%%
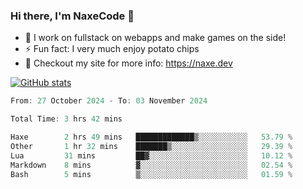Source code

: ### Hi there, I'm NaxeCode 👋
- 🔭 I work on fullstack on webapps and make games on the side!
- ⚡ Fun fact: I very much enjoy potato chips
- 🔋 Checkout my site for more info: https://naxe.dev

[![GitHub stats](https://github-readme-stats.vercel.app/api?username=naxecode&theme=onedark)](https://naxe.dev)

<!--START_SECTION:waka-->

```csharp
From: 27 October 2024 - To: 03 November 2024

Total Time: 3 hrs 42 mins

Haxe        2 hrs 49 mins   █████████████▒░░░░░░░░░░░   53.79 %
Other       1 hr 32 mins    ███████▒░░░░░░░░░░░░░░░░░   29.39 %
Lua         31 mins         ██▓░░░░░░░░░░░░░░░░░░░░░░   10.12 %
Markdown    8 mins          ▓░░░░░░░░░░░░░░░░░░░░░░░░   02.54 %
Bash        5 mins          ▒░░░░░░░░░░░░░░░░░░░░░░░░   01.59 %
```

<!--END_SECTION:waka-->



<!--
**NaxeCode/NaxeCode** is a ✨ _special_ ✨ repository because its `README.md` (this file) appears on your GitHub profile.

Here are some ideas to get you started:

- 🔭 I’m currently working on Web apps for indie games!
- 🌱 I’m currently mastering C#
- 👯 I’m looking to collaborate on ...
- 🤔 I’m looking for help with ...
- 💬 Ask me about ...
- 📫 How to reach me: ...
- 😄 Pronouns: ...
- ⚡ Fun fact: I love chips
-->
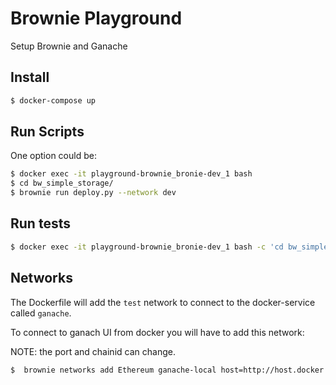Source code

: # Brownie Playground
Setup Brownie and Ganache

## Install 
```bash
$ docker-compose up
```

## Run Scripts
One option could be:

```bash
$ docker exec -it playground-brownie_bronie-dev_1 bash
$ cd bw_simple_storage/
$ brownie run deploy.py --network dev
```

## Run tests

```bash
$ docker exec -it playground-brownie_bronie-dev_1 bash -c 'cd bw_simple_storage && brownie test --network dev'
```

## Networks

The Dockerfile will add the `test` network to connect to the docker-service called `ganache`.

To connect to ganach UI from docker you will have to add this network:

NOTE: the port and chainid can change.

```bash
$  brownie networks add Ethereum ganache-local host=http://host.docker.internal:7545 chainid=5777 
```
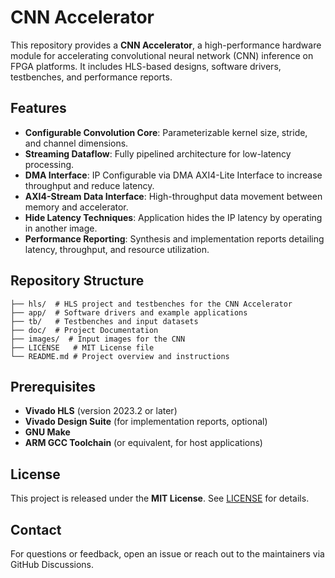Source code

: # CNN Accelerator

This repository provides a **CNN Accelerator**, a high-performance hardware module for accelerating convolutional neural network (CNN) inference on FPGA platforms. It includes HLS-based designs, software drivers, testbenches, and performance reports.

## Features

- **Configurable Convolution Core**: Parameterizable kernel size, stride, and channel dimensions.
- **Streaming Dataflow**: Fully pipelined architecture for low-latency processing.
- **DMA Interface**: IP Configurable via DMA AXI4-Lite Interface to increase throughput and reduce latency.
- **AXI4-Stream Data Interface**: High-throughput data movement between memory and accelerator.
- **Hide Latency Techniques**: Application hides the IP latency by operating in another image.
- **Performance Reporting**: Synthesis and implementation reports detailing latency, throughput, and resource utilization.

## Repository Structure

```
├── hls/  # HLS project and testbenches for the CNN Accelerator
├── app/  # Software drivers and example applications
├── tb/   # Testbenches and input datasets
├── doc/  # Project Documentation
├── images/  # Input images for the CNN
├── LICENSE   # MIT License file
└── README.md # Project overview and instructions
```

## Prerequisites

- **Vivado HLS** (version 2023.2 or later)
- **Vivado Design Suite** (for implementation reports, optional)
- **GNU Make**
- **ARM GCC Toolchain** (or equivalent, for host applications)

## License

This project is released under the **MIT License**. See [LICENSE](LICENSE) for details.

## Contact

For questions or feedback, open an issue or reach out to the maintainers via GitHub Discussions.

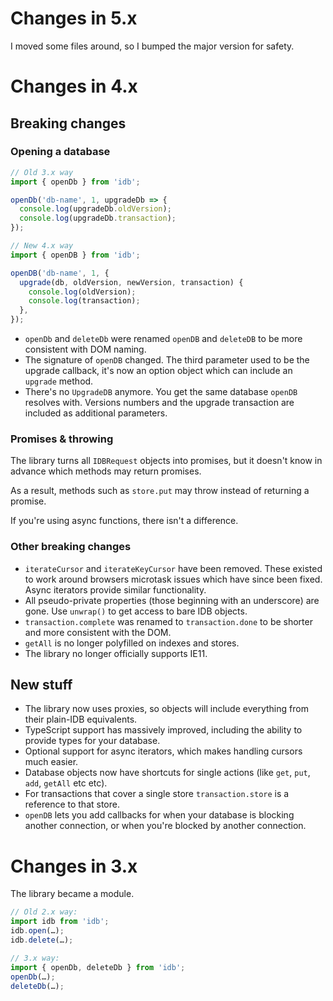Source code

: # Changes in 5.x

I moved some files around, so I bumped the major version for safety.

# Changes in 4.x

## Breaking changes

### Opening a database

```js
// Old 3.x way
import { openDb } from 'idb';

openDb('db-name', 1, upgradeDb => {
  console.log(upgradeDb.oldVersion);
  console.log(upgradeDb.transaction);
});
```

```js
// New 4.x way
import { openDB } from 'idb';

openDB('db-name', 1, {
  upgrade(db, oldVersion, newVersion, transaction) {
    console.log(oldVersion);
    console.log(transaction);
  },
});
```

- `openDb` and `deleteDb` were renamed `openDB` and `deleteDB` to be more consistent with DOM naming.
- The signature of `openDB` changed. The third parameter used to be the upgrade callback, it's now an option object which can include an `upgrade` method.
- There's no `UpgradeDB` anymore. You get the same database `openDB` resolves with. Versions numbers and the upgrade transaction are included as additional parameters.

### Promises & throwing

The library turns all `IDBRequest` objects into promises, but it doesn't know in advance which methods may return promises.

As a result, methods such as `store.put` may throw instead of returning a promise.

If you're using async functions, there isn't a difference.

### Other breaking changes

- `iterateCursor` and `iterateKeyCursor` have been removed. These existed to work around browsers microtask issues which have since been fixed. Async iterators provide similar functionality.
- All pseudo-private properties (those beginning with an underscore) are gone. Use `unwrap()` to get access to bare IDB objects.
- `transaction.complete` was renamed to `transaction.done` to be shorter and more consistent with the DOM.
- `getAll` is no longer polyfilled on indexes and stores.
- The library no longer officially supports IE11.

## New stuff

- The library now uses proxies, so objects will include everything from their plain-IDB equivalents.
- TypeScript support has massively improved, including the ability to provide types for your database.
- Optional support for async iterators, which makes handling cursors much easier.
- Database objects now have shortcuts for single actions (like `get`, `put`, `add`, `getAll` etc etc).
- For transactions that cover a single store `transaction.store` is a reference to that store.
- `openDB` lets you add callbacks for when your database is blocking another connection, or when you're blocked by another connection.

# Changes in 3.x

The library became a module.

```js
// Old 2.x way:
import idb from 'idb';
idb.open(…);
idb.delete(…);

// 3.x way:
import { openDb, deleteDb } from 'idb';
openDb(…);
deleteDb(…);
```
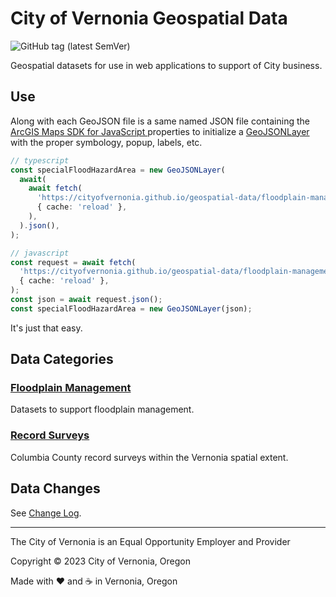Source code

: # City of Vernonia Geospatial Data

![GitHub tag (latest SemVer)](https://img.shields.io/github/v/tag/CityOfVernonia/geospatial-data?color=success&style=flat-square)

Geospatial datasets for use in web applications to support of City business.

## Use

Along with each GeoJSON file is a same named JSON file containing the [ArcGIS Maps SDK for JavaScript
](https://developers.arcgis.com/javascript/latest/) properties to initialize a [GeoJSONLayer](https://developers.arcgis.com/javascript/latest/api-reference/esri-layers-GeoJSONLayer.html) with the proper symbology, popup, labels, etc.

```typescript
// typescript
const specialFloodHazardArea = new GeoJSONLayer(
  await(
    await fetch(
      'https://cityofvernonia.github.io/geospatial-data/floodplain-management/special-flood-hazard-area.json',
      { cache: 'reload' },
    ),
  ).json(),
);

// javascript
const request = await fetch(
  'https://cityofvernonia.github.io/geospatial-data/floodplain-management/special-flood-hazard-area.json',
  { cache: 'reload' },
);
const json = await request.json();
const specialFloodHazardArea = new GeoJSONLayer(json);
```

It's just that easy.

## Data Categories

### [Floodplain Management](floodplain-management)

Datasets to support floodplain management.

### [Record Surveys](record-surveys)

Columbia County record surveys within the Vernonia spatial extent.

## Data Changes

See [Change Log](CHANGELOG).

---

The City of Vernonia is an Equal Opportunity Employer and Provider

Copyright © 2023 City of Vernonia, Oregon

Made with :heart: and :coffee: in Vernonia, Oregon
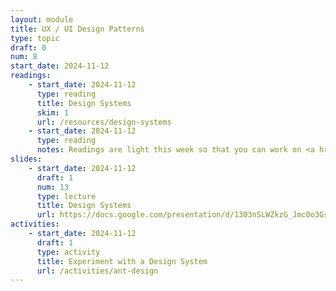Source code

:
 ```yaml
---
layout: module
title: UX / UI Design Patterns
type: topic
draft: 0
num: 8
start_date: 2024-11-12
readings: 
    - start_date: 2024-11-12
      type: reading
      title: Design Systems
      skim: 1
      url: /resources/design-systems
    - start_date: 2024-11-12
      type: reading
      notes: Readings are light this week so that you can work on <a href="/fall2024/assignments/project01">Project 1</a>!
slides: 
    - start_date: 2024-11-12
      draft: 1
      num: 13
      type: lecture
      title: Design Systems
      url: https://docs.google.com/presentation/d/1303nSLWZkzG_Jmc0o3Gs9Noit25mxvFNMMBZKB9oYBs/edit?usp=sharing
activities: 
    - start_date: 2024-11-12
      draft: 1
      type: activity
      title: Experiment with a Design System
      url: /activities/ant-design
---
```


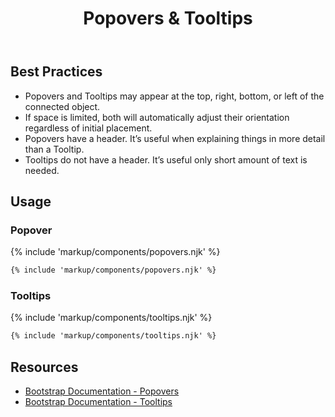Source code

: ﻿---
title: Popovers & Tooltips
summary: Popovers & Tooltips provide additional context to users about a connected item.
tags: components
layout: page-guide
eleventyNavigation:
  key: Popovers & Tooltips
  parent: Components
  order: 240
  excerpt: Popovers & Tooltips provide additional context to users about a connected item.
  img: /img/illustrations/illus-popovers-tooltips.svg
---

## Best Practices

- Popovers and Tooltips may appear at the top, right, bottom, or left of the connected object.
- If space is limited, both will automatically adjust their orientation regardless of initial placement.
- Popovers have a header. It’s useful when explaining things in more detail than a Tooltip.
- Tooltips do not have a header. It’s useful only short amount of text is needed.

## Usage

### Popover

{% include 'markup/components/popovers.njk' %}

``` html
{% include 'markup/components/popovers.njk' %}
```

### Tooltips

{% include 'markup/components/tooltips.njk' %}

``` html
{% include 'markup/components/tooltips.njk' %}
```

## Resources

* <a href="{% include 'links/popovers.njk' %}" target="_blank">Bootstrap Documentation - Popovers</a>
* <a href="{% include 'links/tooltips.njk' %}" target="_blank">Bootstrap Documentation - Tooltips</a>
%%
REQUIRED ACTION |
Only the lines above starting at the line that holds "### Other breaking changes" and ending at the line that holds "## New stuff" are to be repeated, exactly and in full.

TASK ANSWER |
### Other breaking changes

- `iterateCursor` and `iterateKeyCursor` have been removed. These existed to work around browsers microtask issues which have since been fixed. Async iterators provide similar functionality.
- All pseudo-private properties (those beginning with an underscore) are gone. Use `unwrap()` to get access to bare IDB objects.
- `transaction.complete` was renamed to `transaction.done` to be shorter and more consistent with the DOM.
- `getAll` is no longer polyfilled on indexes and stores.
- The library no longer officially supports IE11.

## New stuff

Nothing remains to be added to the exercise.